While not admitting or denying liability, the company is on the hook for another $219,700 if it doesn't replace all the copper service lines in the Brookfield community by the end of November, among other requirements.
The company was charged with nine violations of the SCC's gas pipeline safety standards in the order. Those include not recording test readings of natural gas after the incident occurred, failing to document leakage test readings and the locations of gas discovered as part of the investigation, failing to perform a complete leak survey of the service line to the address, and failing to identify and record a "service violation" of the line under the home's foundation during a June 1, 2009, leak survey.
Nobody was killed in the accident, but the property loss from the home at 4303 Lees Corner Road was estimated to be nearly $400,000, according to the Fairfax County fire marshal's incident report.

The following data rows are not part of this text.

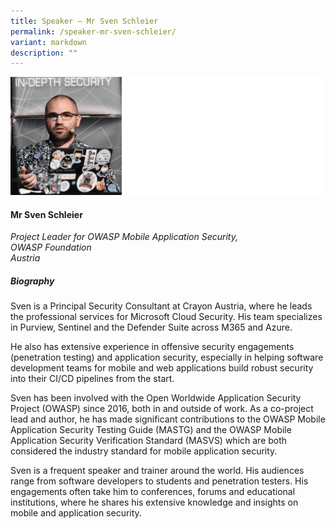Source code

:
 ```yaml
---
title: Speaker – Mr Sven Schleier
permalink: /speaker-mr-sven-schleier/
variant: markdown
description: ""
---
```

![](/images/2025%20speakers/Sven_Schleier.png)
#### **Mr Sven Schleier**

*Project Leader for OWASP Mobile Application Security, <br> OWASP Foundation<br>Austria*

##### **Biography**
Sven is a Principal Security Consultant at Crayon Austria, where he leads the professional services for Microsoft Cloud Security. His team specializes in Purview, Sentinel and the Defender Suite across M365 and Azure. 

He also has extensive experience in offensive security engagements (penetration testing) and application security, especially in helping software development teams for mobile and web applications build robust security into their CI/CD pipelines from the start.

Sven has been involved with the Open Worldwide Application Security Project (OWASP) since 2016, both in and outside of work. As a co-project lead and author, he has made significant contributions to the OWASP Mobile Application Security Testing Guide (MASTG) and the OWASP Mobile Application Security Verification Standard (MASVS) which are both considered the industry standard for mobile application security.

Sven is a frequent speaker and trainer around the world. His audiences range from software developers to students and penetration testers. His engagements often take him to conferences, forums and educational institutions, where he shares his extensive knowledge and insights on mobile and application security.
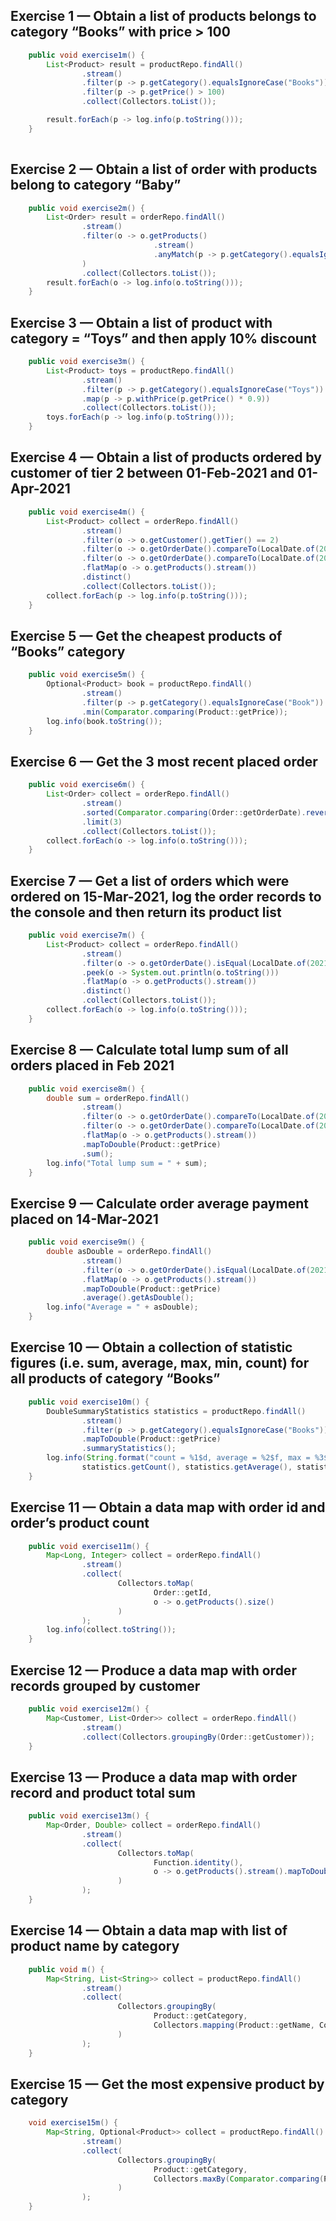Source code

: ## Exercise 1 — Obtain a list of products belongs to category “Books” with price > 100

```java
	public void exercise1m() {
		List<Product> result = productRepo.findAll()
				.stream()
				.filter(p -> p.getCategory().equalsIgnoreCase("Books"))
				.filter(p -> p.getPrice() > 100)
				.collect(Collectors.toList());

		result.forEach(p -> log.info(p.toString()));
	}
  
```

## Exercise 2 — Obtain a list of order with products belong to category “Baby”

```java
	public void exercise2m() {
		List<Order> result = orderRepo.findAll()
				.stream()
				.filter(o -> o.getProducts()
								.stream()
								.anyMatch(p -> p.getCategory().equalsIgnoreCase("Baby"))
				)
				.collect(Collectors.toList());
		result.forEach(o -> log.info(o.toString()));
	}
```

## Exercise 3 — Obtain a list of product with category = “Toys” and then apply 10% discount
```java
	public void exercise3m() {
		List<Product> toys = productRepo.findAll()
				.stream()
				.filter(p -> p.getCategory().equalsIgnoreCase("Toys"))
				.map(p -> p.withPrice(p.getPrice() * 0.9))
				.collect(Collectors.toList());
		toys.forEach(p -> log.info(p.toString()));
	}
```

## Exercise 4 — Obtain a list of products ordered by customer of tier 2 between 01-Feb-2021 and 01-Apr-2021
```java
	public void exercise4m() {
		List<Product> collect = orderRepo.findAll()
				.stream()
				.filter(o -> o.getCustomer().getTier() == 2)
				.filter(o -> o.getOrderDate().compareTo(LocalDate.of(2021, 2, 1)) >= 0)
				.filter(o -> o.getOrderDate().compareTo(LocalDate.of(2021, 4, 1)) <= 0)
				.flatMap(o -> o.getProducts().stream())
				.distinct()
				.collect(Collectors.toList());
		collect.forEach(p -> log.info(p.toString()));
	}
```

## Exercise 5 — Get the cheapest products of “Books” category
```java
	public void exercise5m() {
		Optional<Product> book = productRepo.findAll()
				.stream()
				.filter(p -> p.getCategory().equalsIgnoreCase("Book"))
				.min(Comparator.comparing(Product::getPrice));
		log.info(book.toString());
	}
```

## Exercise 6 — Get the 3 most recent placed order
```java
	public void exercise6m() {
		List<Order> collect = orderRepo.findAll()
				.stream()
				.sorted(Comparator.comparing(Order::getOrderDate).reversed())
				.limit(3)
				.collect(Collectors.toList());
		collect.forEach(o -> log.info(o.toString()));
	}
```

## Exercise 7 — Get a list of orders which were ordered on 15-Mar-2021, log the order records to the console and then return its product list
```java
	public void exercise7m() {
		List<Product> collect = orderRepo.findAll()
				.stream()
				.filter(o -> o.getOrderDate().isEqual(LocalDate.of(2021, 3, 15)))
				.peek(o -> System.out.println(o.toString()))
				.flatMap(o -> o.getProducts().stream())
				.distinct()
				.collect(Collectors.toList());
		collect.forEach(o -> log.info(o.toString()));
	}
```

## Exercise 8 — Calculate total lump sum of all orders placed in Feb 2021
```java
	public void exercise8m() {
		double sum = orderRepo.findAll()
				.stream()
				.filter(o -> o.getOrderDate().compareTo(LocalDate.of(2021, 2, 1)) >= 0)
				.filter(o -> o.getOrderDate().compareTo(LocalDate.of(2021, 3, 1)) < 0)
				.flatMap(o -> o.getProducts().stream())
				.mapToDouble(Product::getPrice)
				.sum();
		log.info("Total lump sum = " + sum);
	}
```

## Exercise 9 — Calculate order average payment placed on 14-Mar-2021
```java
	public void exercise9m() {
		double asDouble = orderRepo.findAll()
				.stream()
				.filter(o -> o.getOrderDate().isEqual(LocalDate.of(2021, 3, 15)))
				.flatMap(o -> o.getProducts().stream())
				.mapToDouble(Product::getPrice)
				.average().getAsDouble();
		log.info("Average = " + asDouble);
	}
```

## Exercise 10 — Obtain a collection of statistic figures (i.e. sum, average, max, min, count) for all products of category “Books”
```java
	public void exercise10m() {
		DoubleSummaryStatistics statistics = productRepo.findAll()
				.stream()
				.filter(p -> p.getCategory().equalsIgnoreCase("Books"))
				.mapToDouble(Product::getPrice)
				.summaryStatistics();
		log.info(String.format("count = %1$d, average = %2$f, max = %3$f, min = %4$f, sum = %5$f",
				statistics.getCount(), statistics.getAverage(), statistics.getMax(), statistics.getMin(), statistics.getSum()));
	}
```

## Exercise 11 — Obtain a data map with order id and order’s product count
```java
	public void exercise11m() {
		Map<Long, Integer> collect = orderRepo.findAll()
				.stream()
				.collect(
						Collectors.toMap(
								Order::getId,
								o -> o.getProducts().size()
						)
				);
		log.info(collect.toString());
	}
```

## Exercise 12 — Produce a data map with order records grouped by customer
```java
	public void exercise12m() {
		Map<Customer, List<Order>> collect = orderRepo.findAll()
				.stream()
				.collect(Collectors.groupingBy(Order::getCustomer));
	}
```

## Exercise 13 — Produce a data map with order record and product total sum
```java
	public void exercise13m() {
		Map<Order, Double> collect = orderRepo.findAll()
				.stream()
				.collect(
						Collectors.toMap(
								Function.identity(),
								o -> o.getProducts().stream().mapToDouble(Product::getPrice).sum()
						)
				);
	}
```

## Exercise 14 — Obtain a data map with list of product name by category
```java
	public void m() {
		Map<String, List<String>> collect = productRepo.findAll()
				.stream()
				.collect(
						Collectors.groupingBy(
								Product::getCategory,
								Collectors.mapping(Product::getName, Collectors.toList())
						)
				);
	}
```

## Exercise 15 — Get the most expensive product by category
```java
	void exercise15m() {
		Map<String, Optional<Product>> collect = productRepo.findAll()
				.stream()
				.collect(
						Collectors.groupingBy(
								Product::getCategory,
								Collectors.maxBy(Comparator.comparing(Product::getPrice))
						)
				);
	}
```
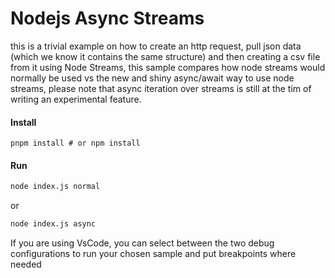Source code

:# Nodejs Async Streams
this is a trivial example on how to create an http request, pull json data (which we know it contains the same structure)
and then creating a csv file from it using Node Streams, this sample compares how node streams would normally be used vs the
new and shiny async/await way to use node streams, please note that async iteration over streams is still at the tim of writing
an experimental feature.

#### Install
```
pnpm install # or npm install
```

#### Run
```bash
node index.js normal
```
or
```bash
node index.js async
```

If you are using VsCode, you can select between the two debug configurations to run your chosen sample
and put breakpoints where needed

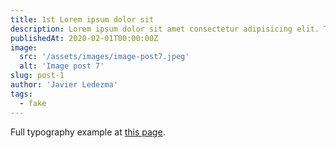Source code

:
 ```yaml
---
title: 1st Lorem ipsum dolor sit
description: Lorem ipsum dolor sit amet consectetur adipisicing elit. Tenetur vero esse non molestias eos excepturi.
publishedAt: 2020-02-01T00:00:00Z
image:
  src: '/assets/images/image-post7.jpeg'
  alt: 'Image post 7'
slug: post-1
author: 'Javier Ledezma'
tags:
  - fake
---
```


Full typography example at [this page](./sixth-post/).
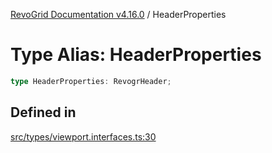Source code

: [RevoGrid Documentation v4.16.0](README.md) / HeaderProperties

# Type Alias: HeaderProperties

```ts
type HeaderProperties: RevogrHeader;
```

## Defined in

[src/types/viewport.interfaces.ts:30](https://github.com/revolist/revogrid/blob/09cdc1e0b86c0627e1eaa752c7fd0bb1b7b42330/src/types/viewport.interfaces.ts#L30)
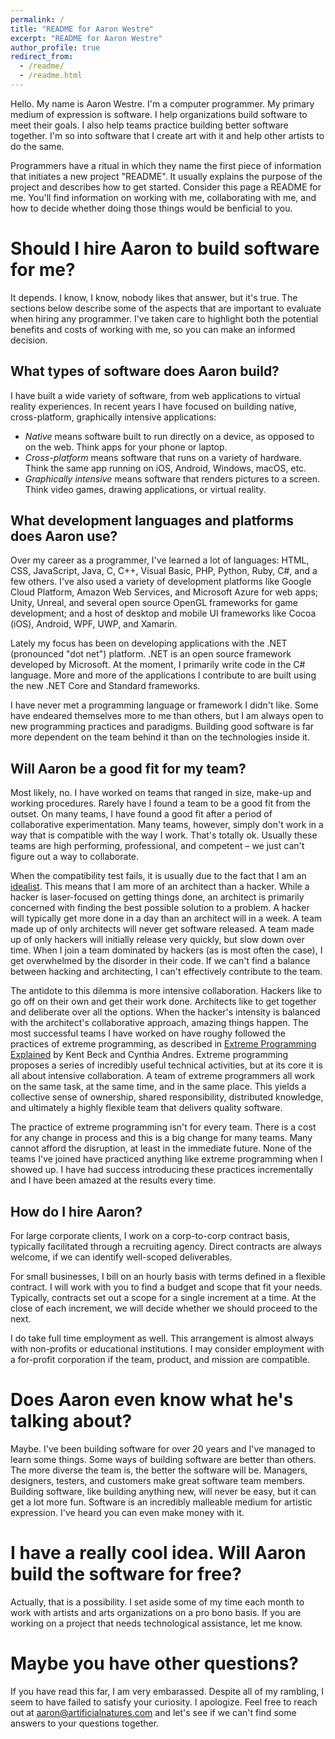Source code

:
 ```yaml
---
permalink: /
title: "README for Aaron Westre"
excerpt: "README for Aaron Westre"
author_profile: true
redirect_from: 
  - /readme/
  - /readme.html
---
```


Hello. My name is Aaron Westre. I'm a computer programmer. My primary medium of expression is software. I help organizations build software to meet their goals. I also help teams practice building better software together. I'm so into software that I create art with it and help other artists to do the same.

Programmers have a ritual in which they name the first piece of information that initiates a new project "README". It usually explains the purpose of the project and describes how to get started. Consider this page a README for me. You'll find information on working with me, collaborating with me, and how to decide whether doing those things would be benficial to you.

Should I hire Aaron to build software for me?
======
It depends. I know, I know, nobody likes that answer, but it's true. The sections below describe some of the aspects that are important to evaluate when hiring any programmer. I've taken care to highlight both the potential benefits and costs of working with me, so you can make an informed decision.

What types of software does Aaron build?
------
I have built a wide variety of software, from web applications to virtual reality experiences. In recent years I have focused on building native, cross-platform, graphically intensive applications:

 - *Native* means software built to run directly on a device, as opposed to on the web. Think apps for your phone or laptop.
 - *Cross-platform* means software that runs on a variety of hardware. Think the same app running on iOS, Android, Windows, macOS, etc.
 - *Graphically intensive* means software that renders pictures to a screen. Think video games, drawing applications, or virtual reality.

What development languages and platforms does Aaron use?
------
Over my career as a programmer, I've learned a lot of languages: HTML, CSS, JavaScript, Java, C, C++, Visual Basic, PHP, Python, Ruby, C#, and a few others. I've also used a variety of development platforms like Google Cloud Platform, Amazon Web Services, and Microsoft Azure for web apps; Unity, Unreal, and several open source OpenGL frameworks for game development; and a host of desktop and mobile UI frameworks like Cocoa (iOS), Android, WPF, UWP, and Xamarin.

Lately my focus has been on developing applications with the .NET (pronounced "dot net") platform. .NET is an open source framework developed by Microsoft. At the moment, I primarily write code in the C# language. More and more of the applications I contribute to are built using the new .NET Core and Standard frameworks.

I have never met a programming language or framework I didn't like. Some have endeared themselves more to me than others, but I am always open to new programming practices and paradigms. Building good software is far more dependent on the team behind it than on the technologies inside it.

Will Aaron be a good fit for my team?
------
Most likely, no. I have worked on teams that ranged in size, make-up and working procedures. Rarely have I found a team to be a good fit from the outset. On many teams, I have found a good fit after a period of collaborative experimentation. Many teams, however, simply don't work in a way that is compatible with the way I work. That's totally ok. Usually these teams are high performing, professional, and competent – we just can't figure out a way to collaborate.

When the compatibility test fails, it is usually due to the fact that I am an [idealist](https://neilonsoftware.com/books/personality-patterns-of-problematic-projects/developers/the-idealist/). This means that I am more of an architect than a hacker. While a hacker is laser-focused on getting things done, an architect is primarily concerned with finding the best possible solution to a problem. A hacker will typically get more done in a day than an architect will in a week. A team made up of only architects will never get software released. A team made up of only hackers will initially release very quickly, but slow down over time. When I join a team dominated by hackers (as is most often the case), I get overwhelmed by the disorder in their code. If we can't find a balance between hacking and architecting, I can't effectively contribute to the team.

The antidote to this dilemma is more intensive collaboration. Hackers like to go off on their own and get their work done. Architects like to get together and deliberate over all the options. When the hacker's intensity is balanced with the architect's collaborative approach, amazing things happen. The most successful teams I have worked on have roughy followed the practices of extreme programming, as described in [Extreme Programming Explained](http://www.informit.com/store/extreme-programming-explained-embrace-change-9780321278654) by Kent Beck and Cynthia Andres. Extreme programming proposes a series of incredibly useful technical activities, but at its core it is all about intensive collaboration. A team of extreme programmers all work on the same task, at the same time, and in the same place. This yields a collective sense of ownership, shared responsibility, distributed knowledge, and ultimately a highly flexible team that delivers quality software.

The practice of extreme programming isn't for every team. There is a cost for any change in process and this is a big change for many teams. Many cannot afford the disruption, at least in the immediate future. None of the teams I've joined have practiced anything like extreme programming when I showed up. I have had success introducing these practices incrementally and I have been amazed at the results every time.

How do I hire Aaron?
------
For large corporate clients, I work on a corp-to-corp contract basis, typically facilitated through a recruiting agency. Direct contracts are always welcome, if we can identify well-scoped deliverables.

For small businesses, I bill on an hourly basis with terms defined in a flexible contract. I will work with you to find a budget and scope that fit your needs. Typically, contracts set out a scope for a single increment at a time. At the close of each increment, we will decide whether we should proceed to the next.

I do take full time employment as well. This arrangement is almost always with non-profits or educational institutions. I may consider employment with a for-profit corporation if the team, product, and mission are compatible.

Does Aaron even know what he's talking about?
======
Maybe. I've been building software for over 20 years and I've managed to learn some things. Some ways of building software are better than others. The more diverse the team is, the better the software will be. Managers, designers, testers, and customers make great software team members. Building software, like building anything new, will never be easy, but it can get a lot more fun. Software is an incredibly malleable medium for artistic expression. I've heard you can even make money with it.

I have a really cool idea. Will Aaron build the software for free?
======
Actually, that is a possibility. I set aside some of my time each month to work with artists and arts organizations on a pro bono basis. If you are working on a project that needs technological assistance, let me know.

Maybe you have other questions?
======
If you have read this far, I am very embarassed. Despite all of my rambling, I seem to have failed to satisfy your curiosity. I apologize. Feel free to reach out at [aaron@artificialnatures.com](mailto:aaron@artificialnatures.com) and let's see if we can't find some answers to your questions together.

The cause was most likely a natural gas leak, according to the report.
The incident is not the company's first run-in with gas-leak issues. An internal memo from 2005 indicates that a crew leader said they were having difficulty stopping leaks when pipelines were at a certain pressure, but workers were making repairs on lower-pressure systems.
"Our plan is to go back to the grade 2 leaks we're holding in Kettering [Prince George's County] and re-evaluate to determine if the pressure reduction helped," wrote Thomas Henschen. "We are NOT planning on an overall leak survey since that could result in finding new leaks."
The company has until Nov. 30 to replace all the copper service lines in the immediate neighborhood, and Washington Gas must also test and collect information on the copper service lines as they are replaced and use this information to evaluate the remaining copper service lines in its Virginia service territory.
In addition to removing and testing the copper service lines, the State Corporation Commission has ordered Washington Gas to revise its procedures used for responding to an emergency. The company also has to conduct refresher training for all field employees and contractor personnel on identifying and reporting "abnormal operating conditions" to the company by the end of July.